Indonesia menjadi salah satu negara dengan kasus kusta terbanyak ketiga setelah Brazil dan India.1 Kusta dikategorikan sebagai penyakit menular, namun penularan kusta belum diketahui secara pasti.

Para ilmuwan berpikir bahwa penularan mungkin terjadi ketika seseorang dengan penyakit kusta batuk atau bersin, dan orang yang sehat menghirup tetesan yang mengandung bakteri.

Diperlukan kontak yang lama dan dekat dengan seseorang dengan kusta yang tidak diobati selama berbulan-bulan untuk tertular penyakit ini.

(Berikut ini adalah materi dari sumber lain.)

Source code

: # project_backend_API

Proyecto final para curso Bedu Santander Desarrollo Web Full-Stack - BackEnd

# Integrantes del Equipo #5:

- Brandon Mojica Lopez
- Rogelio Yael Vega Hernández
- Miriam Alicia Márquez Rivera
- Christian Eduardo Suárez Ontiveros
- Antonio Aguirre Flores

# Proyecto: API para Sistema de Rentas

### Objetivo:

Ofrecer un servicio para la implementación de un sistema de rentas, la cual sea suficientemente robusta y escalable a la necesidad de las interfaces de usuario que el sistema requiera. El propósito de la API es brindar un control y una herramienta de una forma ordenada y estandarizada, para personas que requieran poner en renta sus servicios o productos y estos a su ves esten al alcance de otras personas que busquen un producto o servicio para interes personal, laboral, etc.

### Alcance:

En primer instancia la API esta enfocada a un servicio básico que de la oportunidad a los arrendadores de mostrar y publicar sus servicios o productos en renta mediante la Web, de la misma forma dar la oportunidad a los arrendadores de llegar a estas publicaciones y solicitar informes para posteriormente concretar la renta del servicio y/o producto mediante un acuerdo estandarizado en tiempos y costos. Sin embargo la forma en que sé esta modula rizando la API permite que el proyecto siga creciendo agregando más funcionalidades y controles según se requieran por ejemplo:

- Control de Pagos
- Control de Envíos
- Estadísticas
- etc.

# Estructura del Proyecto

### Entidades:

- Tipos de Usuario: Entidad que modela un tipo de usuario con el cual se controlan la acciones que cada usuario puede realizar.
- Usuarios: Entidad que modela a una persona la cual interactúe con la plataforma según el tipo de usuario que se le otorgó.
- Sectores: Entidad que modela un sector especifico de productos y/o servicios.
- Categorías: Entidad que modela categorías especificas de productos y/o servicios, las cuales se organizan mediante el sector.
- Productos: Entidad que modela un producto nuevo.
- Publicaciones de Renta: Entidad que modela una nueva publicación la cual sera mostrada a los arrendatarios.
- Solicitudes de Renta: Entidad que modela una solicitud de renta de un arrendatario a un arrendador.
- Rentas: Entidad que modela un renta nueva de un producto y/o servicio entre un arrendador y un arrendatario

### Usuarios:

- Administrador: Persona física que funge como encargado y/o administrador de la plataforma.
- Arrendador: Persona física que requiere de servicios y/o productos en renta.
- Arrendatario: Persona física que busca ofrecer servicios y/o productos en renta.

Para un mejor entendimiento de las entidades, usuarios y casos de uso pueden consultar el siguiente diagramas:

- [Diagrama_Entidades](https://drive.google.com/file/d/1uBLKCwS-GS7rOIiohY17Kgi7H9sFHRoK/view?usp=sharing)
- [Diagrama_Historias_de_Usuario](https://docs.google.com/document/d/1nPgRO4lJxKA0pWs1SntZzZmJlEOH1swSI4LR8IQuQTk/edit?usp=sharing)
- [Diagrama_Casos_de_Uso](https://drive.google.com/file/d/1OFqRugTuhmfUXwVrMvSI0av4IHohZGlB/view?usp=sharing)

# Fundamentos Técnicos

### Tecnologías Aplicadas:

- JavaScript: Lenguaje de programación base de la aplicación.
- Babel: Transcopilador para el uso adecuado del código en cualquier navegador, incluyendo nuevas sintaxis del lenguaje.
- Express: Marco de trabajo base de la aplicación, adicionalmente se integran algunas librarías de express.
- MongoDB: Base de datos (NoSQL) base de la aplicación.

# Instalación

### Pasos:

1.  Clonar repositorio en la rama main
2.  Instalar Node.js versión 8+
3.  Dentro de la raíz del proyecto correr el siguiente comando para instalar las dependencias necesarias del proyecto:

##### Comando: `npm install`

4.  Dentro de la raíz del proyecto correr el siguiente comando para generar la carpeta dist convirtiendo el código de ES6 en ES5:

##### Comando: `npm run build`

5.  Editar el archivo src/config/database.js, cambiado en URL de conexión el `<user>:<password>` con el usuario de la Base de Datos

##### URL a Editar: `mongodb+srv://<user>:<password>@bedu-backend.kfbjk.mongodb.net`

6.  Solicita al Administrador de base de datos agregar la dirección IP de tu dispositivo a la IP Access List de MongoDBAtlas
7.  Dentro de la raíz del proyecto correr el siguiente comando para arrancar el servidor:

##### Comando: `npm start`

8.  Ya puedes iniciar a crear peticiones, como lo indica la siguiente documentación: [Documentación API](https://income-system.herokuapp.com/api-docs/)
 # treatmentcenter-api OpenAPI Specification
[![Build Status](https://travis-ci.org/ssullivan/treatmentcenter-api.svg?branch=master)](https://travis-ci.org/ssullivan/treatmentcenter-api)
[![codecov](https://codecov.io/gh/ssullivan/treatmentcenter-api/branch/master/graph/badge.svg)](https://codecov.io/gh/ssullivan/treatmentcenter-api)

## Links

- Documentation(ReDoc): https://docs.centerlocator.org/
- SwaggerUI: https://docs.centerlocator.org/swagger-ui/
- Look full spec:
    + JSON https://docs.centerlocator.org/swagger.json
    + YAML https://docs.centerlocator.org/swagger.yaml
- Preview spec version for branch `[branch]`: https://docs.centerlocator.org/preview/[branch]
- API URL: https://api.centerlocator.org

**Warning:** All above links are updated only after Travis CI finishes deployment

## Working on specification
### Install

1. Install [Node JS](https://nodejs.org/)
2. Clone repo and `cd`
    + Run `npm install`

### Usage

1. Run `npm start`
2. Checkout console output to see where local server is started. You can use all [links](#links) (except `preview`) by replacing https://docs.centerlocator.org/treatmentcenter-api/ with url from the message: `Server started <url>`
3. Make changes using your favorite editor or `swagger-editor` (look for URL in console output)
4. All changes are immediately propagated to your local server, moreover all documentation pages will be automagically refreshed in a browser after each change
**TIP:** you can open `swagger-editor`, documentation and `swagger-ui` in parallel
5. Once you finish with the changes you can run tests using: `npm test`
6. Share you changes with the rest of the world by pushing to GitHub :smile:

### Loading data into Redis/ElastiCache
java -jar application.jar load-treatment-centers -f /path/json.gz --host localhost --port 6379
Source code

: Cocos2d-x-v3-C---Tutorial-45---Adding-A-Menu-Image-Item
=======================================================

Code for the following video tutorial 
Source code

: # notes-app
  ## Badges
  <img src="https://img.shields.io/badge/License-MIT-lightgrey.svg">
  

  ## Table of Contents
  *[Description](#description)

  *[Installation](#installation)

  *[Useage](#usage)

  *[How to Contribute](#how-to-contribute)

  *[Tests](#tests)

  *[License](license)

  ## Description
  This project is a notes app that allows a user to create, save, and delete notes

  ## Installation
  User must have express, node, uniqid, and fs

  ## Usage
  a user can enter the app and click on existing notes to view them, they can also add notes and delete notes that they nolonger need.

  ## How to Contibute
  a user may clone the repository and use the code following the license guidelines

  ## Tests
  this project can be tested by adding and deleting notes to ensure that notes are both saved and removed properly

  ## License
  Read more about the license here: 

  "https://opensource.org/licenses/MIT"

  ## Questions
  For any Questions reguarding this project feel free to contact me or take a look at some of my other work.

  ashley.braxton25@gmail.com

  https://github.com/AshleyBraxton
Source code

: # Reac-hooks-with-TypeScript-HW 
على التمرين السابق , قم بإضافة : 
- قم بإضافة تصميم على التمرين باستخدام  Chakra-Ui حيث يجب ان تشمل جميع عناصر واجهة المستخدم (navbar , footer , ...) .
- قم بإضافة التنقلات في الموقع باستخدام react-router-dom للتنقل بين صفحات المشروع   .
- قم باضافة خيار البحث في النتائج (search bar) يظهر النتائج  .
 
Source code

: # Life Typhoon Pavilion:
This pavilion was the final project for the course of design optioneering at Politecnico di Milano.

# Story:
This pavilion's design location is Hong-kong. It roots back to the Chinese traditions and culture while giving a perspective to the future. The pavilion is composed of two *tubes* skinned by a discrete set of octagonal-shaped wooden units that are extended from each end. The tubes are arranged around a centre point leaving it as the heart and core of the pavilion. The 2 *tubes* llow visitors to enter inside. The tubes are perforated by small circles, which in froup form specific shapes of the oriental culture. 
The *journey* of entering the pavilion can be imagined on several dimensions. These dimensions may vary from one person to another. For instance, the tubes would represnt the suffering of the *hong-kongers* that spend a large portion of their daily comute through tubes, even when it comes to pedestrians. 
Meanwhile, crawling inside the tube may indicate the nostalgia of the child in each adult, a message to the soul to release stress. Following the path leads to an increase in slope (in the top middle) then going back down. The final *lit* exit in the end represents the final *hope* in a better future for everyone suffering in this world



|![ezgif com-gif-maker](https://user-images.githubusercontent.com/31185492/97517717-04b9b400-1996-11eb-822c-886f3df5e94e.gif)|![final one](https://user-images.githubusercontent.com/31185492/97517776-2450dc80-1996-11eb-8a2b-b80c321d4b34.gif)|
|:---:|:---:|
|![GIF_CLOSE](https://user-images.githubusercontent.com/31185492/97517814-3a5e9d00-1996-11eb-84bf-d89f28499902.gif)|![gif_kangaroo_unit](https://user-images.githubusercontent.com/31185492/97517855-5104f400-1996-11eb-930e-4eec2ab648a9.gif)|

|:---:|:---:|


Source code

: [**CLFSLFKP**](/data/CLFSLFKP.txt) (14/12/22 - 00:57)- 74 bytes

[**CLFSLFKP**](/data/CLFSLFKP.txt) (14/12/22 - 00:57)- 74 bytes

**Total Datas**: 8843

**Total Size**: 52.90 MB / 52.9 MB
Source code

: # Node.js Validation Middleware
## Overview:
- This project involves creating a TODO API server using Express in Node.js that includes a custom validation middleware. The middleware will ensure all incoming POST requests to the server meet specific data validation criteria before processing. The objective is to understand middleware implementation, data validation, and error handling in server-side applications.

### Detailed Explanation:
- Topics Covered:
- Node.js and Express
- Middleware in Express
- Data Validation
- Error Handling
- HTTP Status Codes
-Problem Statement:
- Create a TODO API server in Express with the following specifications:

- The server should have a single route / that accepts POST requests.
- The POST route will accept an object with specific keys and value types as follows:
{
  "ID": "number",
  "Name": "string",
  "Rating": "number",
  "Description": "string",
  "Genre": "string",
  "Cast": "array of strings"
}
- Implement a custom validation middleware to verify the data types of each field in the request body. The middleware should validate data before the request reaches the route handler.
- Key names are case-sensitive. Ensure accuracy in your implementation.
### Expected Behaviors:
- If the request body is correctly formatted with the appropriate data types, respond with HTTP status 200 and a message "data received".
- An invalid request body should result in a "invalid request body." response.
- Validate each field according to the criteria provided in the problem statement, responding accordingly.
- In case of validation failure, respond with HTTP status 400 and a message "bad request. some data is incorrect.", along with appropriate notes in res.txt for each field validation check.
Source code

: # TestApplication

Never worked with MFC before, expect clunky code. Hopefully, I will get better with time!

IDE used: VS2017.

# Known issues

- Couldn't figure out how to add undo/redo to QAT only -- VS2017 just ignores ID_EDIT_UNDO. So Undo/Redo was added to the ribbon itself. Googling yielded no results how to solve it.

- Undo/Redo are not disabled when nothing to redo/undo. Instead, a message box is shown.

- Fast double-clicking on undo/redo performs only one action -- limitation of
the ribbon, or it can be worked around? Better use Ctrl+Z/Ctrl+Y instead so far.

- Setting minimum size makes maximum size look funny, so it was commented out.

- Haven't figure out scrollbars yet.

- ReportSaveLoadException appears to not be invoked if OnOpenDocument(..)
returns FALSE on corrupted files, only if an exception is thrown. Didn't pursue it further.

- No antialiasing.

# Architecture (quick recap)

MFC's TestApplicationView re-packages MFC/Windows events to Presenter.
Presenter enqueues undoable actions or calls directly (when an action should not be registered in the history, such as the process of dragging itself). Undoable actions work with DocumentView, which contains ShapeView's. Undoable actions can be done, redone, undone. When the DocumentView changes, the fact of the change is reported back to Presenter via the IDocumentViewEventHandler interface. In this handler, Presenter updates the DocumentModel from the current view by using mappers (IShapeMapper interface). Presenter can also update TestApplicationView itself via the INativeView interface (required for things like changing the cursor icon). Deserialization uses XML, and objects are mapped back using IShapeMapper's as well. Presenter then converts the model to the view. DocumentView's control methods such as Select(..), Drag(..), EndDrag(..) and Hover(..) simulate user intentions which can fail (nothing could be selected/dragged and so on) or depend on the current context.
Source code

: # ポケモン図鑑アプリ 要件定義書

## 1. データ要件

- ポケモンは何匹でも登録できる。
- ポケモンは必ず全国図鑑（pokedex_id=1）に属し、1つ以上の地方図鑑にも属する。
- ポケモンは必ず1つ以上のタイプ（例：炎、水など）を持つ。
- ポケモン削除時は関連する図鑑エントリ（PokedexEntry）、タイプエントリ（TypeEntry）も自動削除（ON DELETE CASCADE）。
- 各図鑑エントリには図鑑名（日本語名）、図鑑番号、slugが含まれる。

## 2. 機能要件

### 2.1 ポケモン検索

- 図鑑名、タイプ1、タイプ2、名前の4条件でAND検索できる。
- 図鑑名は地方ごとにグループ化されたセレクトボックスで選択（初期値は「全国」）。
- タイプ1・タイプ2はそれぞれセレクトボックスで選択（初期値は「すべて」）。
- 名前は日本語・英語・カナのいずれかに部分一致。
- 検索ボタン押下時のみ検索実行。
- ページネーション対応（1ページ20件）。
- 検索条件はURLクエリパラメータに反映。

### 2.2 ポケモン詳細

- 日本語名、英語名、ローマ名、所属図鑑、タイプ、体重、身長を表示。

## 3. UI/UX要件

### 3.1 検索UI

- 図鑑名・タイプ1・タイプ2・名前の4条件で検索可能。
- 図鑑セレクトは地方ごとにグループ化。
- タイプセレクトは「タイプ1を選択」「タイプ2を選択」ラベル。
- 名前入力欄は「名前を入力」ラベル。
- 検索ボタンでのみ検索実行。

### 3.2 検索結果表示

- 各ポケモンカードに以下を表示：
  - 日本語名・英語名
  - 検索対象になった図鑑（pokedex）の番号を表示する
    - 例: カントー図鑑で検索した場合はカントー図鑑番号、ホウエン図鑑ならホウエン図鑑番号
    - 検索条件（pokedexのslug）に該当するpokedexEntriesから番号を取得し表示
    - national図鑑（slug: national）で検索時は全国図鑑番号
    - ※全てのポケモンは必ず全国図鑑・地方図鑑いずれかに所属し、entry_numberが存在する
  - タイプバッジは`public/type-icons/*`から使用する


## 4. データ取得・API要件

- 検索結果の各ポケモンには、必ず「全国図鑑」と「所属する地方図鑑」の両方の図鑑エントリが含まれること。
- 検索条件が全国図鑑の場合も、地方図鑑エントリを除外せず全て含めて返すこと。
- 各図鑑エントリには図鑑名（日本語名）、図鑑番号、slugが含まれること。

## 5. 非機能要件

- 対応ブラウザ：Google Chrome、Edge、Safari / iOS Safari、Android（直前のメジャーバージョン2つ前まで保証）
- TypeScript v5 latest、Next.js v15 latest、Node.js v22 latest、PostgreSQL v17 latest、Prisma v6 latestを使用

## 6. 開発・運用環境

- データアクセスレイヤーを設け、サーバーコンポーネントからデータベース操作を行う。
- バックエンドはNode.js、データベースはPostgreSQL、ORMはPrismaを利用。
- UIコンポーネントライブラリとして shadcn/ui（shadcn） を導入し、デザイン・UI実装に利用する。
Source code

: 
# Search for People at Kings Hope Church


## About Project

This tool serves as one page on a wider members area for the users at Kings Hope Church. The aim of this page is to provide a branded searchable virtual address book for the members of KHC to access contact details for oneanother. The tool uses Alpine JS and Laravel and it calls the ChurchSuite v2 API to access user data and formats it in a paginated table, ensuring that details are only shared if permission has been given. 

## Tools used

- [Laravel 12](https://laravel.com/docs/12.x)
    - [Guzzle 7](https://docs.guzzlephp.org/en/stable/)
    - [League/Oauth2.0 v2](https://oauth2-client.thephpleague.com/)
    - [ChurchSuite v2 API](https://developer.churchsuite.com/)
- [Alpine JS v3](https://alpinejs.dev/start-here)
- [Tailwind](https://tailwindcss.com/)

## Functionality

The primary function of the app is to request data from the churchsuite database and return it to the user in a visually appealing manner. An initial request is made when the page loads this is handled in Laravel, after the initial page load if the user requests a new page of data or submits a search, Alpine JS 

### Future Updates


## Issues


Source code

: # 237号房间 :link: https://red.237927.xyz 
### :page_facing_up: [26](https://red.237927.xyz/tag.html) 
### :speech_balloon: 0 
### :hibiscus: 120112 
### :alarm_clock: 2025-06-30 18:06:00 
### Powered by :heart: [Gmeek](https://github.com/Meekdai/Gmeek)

Anda tidak dapat tertular kusta dari berjabat tangan, atau berpelukan, atau duduk bersebelahan di dalam bus, atau duduk bersama saat makan.

Penyakit kusta menyerang kulit, saraf tepi, dan organ tubuh lainnya kecuali susunan saraf pusat. Salah satu gejala yang paling umum dari penderita kusta adalah bercak kulit berwarna putih atau kemerahan yang mati rasa.

Apabila Anda menemukan gejala seperti ini, ada baiknya Anda segera berobat ke fasilitas kesehatan terdekat.

BACA JUGA :  Pemerintah Kota Bogor Targetkan Raih Predikat Utama KLA 2024

Tenaga kesehatan profesional dapat mendiagnosis kusta dan memulai pengobatan serta penanganan yang tepat untuk individu yang terkena.

Kusta dapat diobati, dan perawatan yang diberikan pada tahap awal dapat mencegah terjadinya kecacatan.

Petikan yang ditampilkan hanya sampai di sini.